Enfin, ils appellent de leurs vœux une nouvelle philosophie d’économie politique, articulée autour d’un « ordolibéralisme moderne » en Europe, soit un capitalisme davantage partenarial en quête d’un certain équilibre entre les parties prenantes dans la gouvernance de l’entreprise (actionnaires, salariés, managers, etc.), et fondé sur une nouvelle alliance entre l’État et le marché. En acceptant certes une concurrence vivace et une liberté des échanges, mais avec des règles strictes contre les abus de position dominante, et encadré par de solides protections sociales. Ce nouvel esprit du capitalisme européen améliorerait la durabilité du système économique en préservant les grands équilibres macroéconomiques (monétaires et budgétaires), et en respectant l’environnement (en jouant sur les règles et les incitations avec une hausse du prix du CO2), afin d’optimiser la création de richesses et le bien-être individuel et collectif.     
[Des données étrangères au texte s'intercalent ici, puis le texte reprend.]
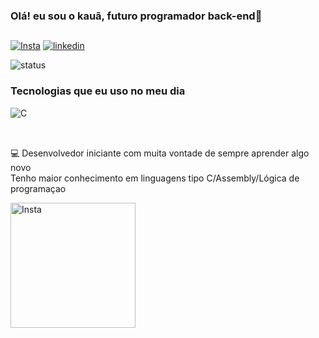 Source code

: ### Olá! eu sou o kauã, futuro programador back-end👋
##
[![Insta](https://img.shields.io/badge/Instagram-E4405F?style=for-the-badge&logo=instagram&logoColor=white)](https://www.instagram.com/kr_ritterzin/)
[![linkedin](https://img.shields.io/badge/LinkedIn-0077B5?style=for-the-badge&logo=linkedin&logoColor=white)](https://www.linkedin.com/in/kauaritter/)

![status](https://github-readme-stats.vercel.app/api?username=Kauaritter&show_icons=true&theme=radical)

### Tecnologias que eu uso no meu dia

<div style="display: inline_block">
  <img align="center" alt="C" src="https://img.shields.io/badge/C-00599C?style=for-the-badge&logo=c&logoColor=white" />
</div><br/>

##

💻 Desenvolvedor iniciante com muita vontade de sempre aprender algo novo\
Tenho maior conhecimento em linguagens tipo C/Assembly/Lógica de programaçao

<a href="https://uergs.edu.br/inicial">
  <img src="https://th.bing.com/th/id/R.5100d9158875ee16d2a9e9cd105f7f74?rik=Iw9AIrN4IRCMXg&pid=ImgRaw&r=0" alt="Insta" width="200">
</a>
Lire le cours de terminale en spécialité SES sur le thème de l’action publique et de l’environnement :

Quatrième de couverture

Le capitalisme néolibéral, dont la nature a beaucoup évolué depuis les années 1980, est en sursis. Perçu comme injuste et inégalitaire, il nourrit colère et rancœurs, faisant le lit des populismes. Circonstance aggravante, il se révèle inefficace en créant de moins en moins de croissance.
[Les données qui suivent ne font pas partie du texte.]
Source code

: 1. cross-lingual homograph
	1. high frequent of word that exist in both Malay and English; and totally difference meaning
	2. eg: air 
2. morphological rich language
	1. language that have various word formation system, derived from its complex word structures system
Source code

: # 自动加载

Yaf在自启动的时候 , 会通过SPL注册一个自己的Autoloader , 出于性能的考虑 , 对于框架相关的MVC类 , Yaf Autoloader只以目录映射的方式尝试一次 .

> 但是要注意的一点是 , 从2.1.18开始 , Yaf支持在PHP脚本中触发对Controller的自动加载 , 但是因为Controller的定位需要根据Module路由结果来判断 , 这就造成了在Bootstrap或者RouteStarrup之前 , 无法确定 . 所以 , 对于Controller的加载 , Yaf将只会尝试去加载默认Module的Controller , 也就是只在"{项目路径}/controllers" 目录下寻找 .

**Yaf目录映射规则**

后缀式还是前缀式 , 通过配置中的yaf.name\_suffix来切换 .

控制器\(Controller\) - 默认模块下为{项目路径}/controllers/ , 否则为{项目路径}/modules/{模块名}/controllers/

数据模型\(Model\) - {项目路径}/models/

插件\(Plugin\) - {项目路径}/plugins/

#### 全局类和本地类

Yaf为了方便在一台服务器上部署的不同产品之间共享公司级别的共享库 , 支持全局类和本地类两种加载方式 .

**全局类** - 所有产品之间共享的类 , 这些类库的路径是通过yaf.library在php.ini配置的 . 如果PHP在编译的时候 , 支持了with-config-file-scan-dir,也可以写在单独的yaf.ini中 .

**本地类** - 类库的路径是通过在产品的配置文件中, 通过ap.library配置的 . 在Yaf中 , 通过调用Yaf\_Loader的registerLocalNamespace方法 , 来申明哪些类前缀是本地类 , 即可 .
Alors, faut-il en finir et changer radicalement de système ?

Dans ce livre, Patrick Artus et Marie-Paule Virard prennent la question à bras-le-corps. Leur diagnostic est sévère : la dévaluation du travail par le profit, le choix de privilégier l’actionnaire au détriment du salarié et des autres partenaires de l’entreprise constituent, selon eux, l’ADN du capitalisme néolibéral et expliquent l’asthénie de la demande. Dès lors, loin d’être tout-puissant, ce dernier a besoin de béquilles pour continuer à avancer. Béquilles qui ne sont rien d’autre que l’endettement sous toutes ses formes et la création monétaire.
Montrant que ces politiques économiques atteignent aujourd’hui leurs limites, Patrick Artus et Marie-Paule Virard ne se contentent pas d’analyser les risques qu’elles font courir à nos sociétés : en proposant un autre modèle de capitalisme, ils partagent avec nous les raisons d’espérer.

Les auteurs

  • Patrick Artus est professeur associé à l’École d’économie de Paris et conseiller économique de Natixis. 
  • Marie-Paule Virard est journaliste économique.